The finding was brutal and consistent. The legs the finders selected won only about 21% of the time, versus about 52% for our straight single bets. The reason is subtle but important: when you optimize for a bigger combined payout, the math pulls you toward longshots and away from the boring near-coin-flips that actually carry our edge. Multiply a handful of imperfect-but-calibrated probabilities together and one soft leg sinks the ticket.
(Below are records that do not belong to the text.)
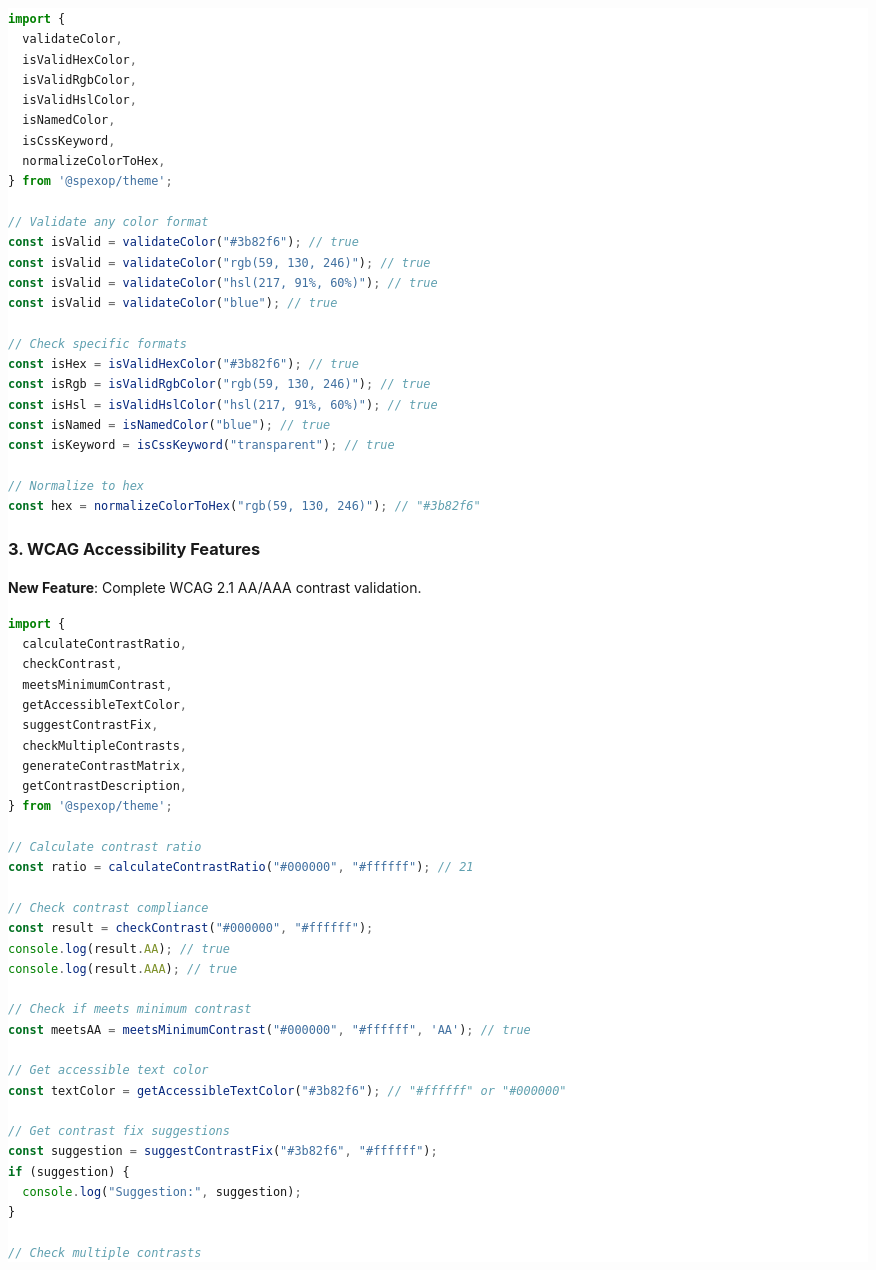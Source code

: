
 ```typescript
import {
  validateColor,
  isValidHexColor,
  isValidRgbColor,
  isValidHslColor,
  isNamedColor,
  isCssKeyword,
  normalizeColorToHex,
} from '@spexop/theme';

// Validate any color format
const isValid = validateColor("#3b82f6"); // true
const isValid = validateColor("rgb(59, 130, 246)"); // true
const isValid = validateColor("hsl(217, 91%, 60%)"); // true
const isValid = validateColor("blue"); // true

// Check specific formats
const isHex = isValidHexColor("#3b82f6"); // true
const isRgb = isValidRgbColor("rgb(59, 130, 246)"); // true
const isHsl = isValidHslColor("hsl(217, 91%, 60%)"); // true
const isNamed = isNamedColor("blue"); // true
const isKeyword = isCssKeyword("transparent"); // true

// Normalize to hex
const hex = normalizeColorToHex("rgb(59, 130, 246)"); // "#3b82f6"
```

### 3. WCAG Accessibility Features

**New Feature**: Complete WCAG 2.1 AA/AAA contrast validation.

```typescript
import {
  calculateContrastRatio,
  checkContrast,
  meetsMinimumContrast,
  getAccessibleTextColor,
  suggestContrastFix,
  checkMultipleContrasts,
  generateContrastMatrix,
  getContrastDescription,
} from '@spexop/theme';

// Calculate contrast ratio
const ratio = calculateContrastRatio("#000000", "#ffffff"); // 21

// Check contrast compliance
const result = checkContrast("#000000", "#ffffff");
console.log(result.AA); // true
console.log(result.AAA); // true

// Check if meets minimum contrast
const meetsAA = meetsMinimumContrast("#000000", "#ffffff", 'AA'); // true

// Get accessible text color
const textColor = getAccessibleTextColor("#3b82f6"); // "#ffffff" or "#000000"

// Get contrast fix suggestions
const suggestion = suggestContrastFix("#3b82f6", "#ffffff");
if (suggestion) {
  console.log("Suggestion:", suggestion);
}

// Check multiple contrasts
```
| What we bet | Leg / pick win rate | Verdict |
|---|---|---|
| Single bets | ~52% | kept — roughly break-even with strong closing-line value |
| "Safe" parlay finder | ~21% (legs) | cut — deeply negative ROI |
| Custom parlay builder | ~21% (legs) | cut — worst performer of all |
We tried tightening the leg quality and cash-probability floors four separate times. It never moved the needle — multiplying calibrated-but-imperfect probabilities is unforgiving by nature. So in 2026 we removed all six parlay finders and kept only single bets. We'd rather delete a fun feature than leave a structurally losing one on the page.
What to do instead
- Bet the legs you like as singles. Same games, lower combined house edge, and you can win on some even when others lose.
- Shop the line. Getting -105 instead of -110 on the same bet is free expected value — and it isn't compounded away.
- Track your closing line value, not your parlay dreams. Beating the closing price is the only signal that you actually have an edge.
- If you parlay for fun, size it like entertainment. Small, occasional, and with eyes open about the built-in house edge — not as a bankroll strategy.
FAQ
Why do parlays lose money?
They need every leg to win and they multiply the sportsbook's cut across all of them. A single -110 bet holds ~4.5%; a four-leg parlay holds ~19%. One soft leg out of four kills the whole ticket, so parlays punish any imperfect pick far harder than singles do.
Is a parlay better than betting singles?
No. The same selections as separate singles have a lower combined house edge, let you cash some legs when others miss, and swing far less. The large payout is the marketing; the compounded vig is the cost.
Are parlays ever +EV?
Only if every leg is independently positive expected value, which is hard to find even one at a time. Recreationally a small parlay is fine if you accept the higher house edge. As a money-making strategy, singles win.
What did your own parlay test show?
The legs our finders picked won ~21% of the time vs ~52% for our singles, because chasing payout selects longshots. The tickets posted deeply negative ROI, so we removed all six finders and kept only single bets.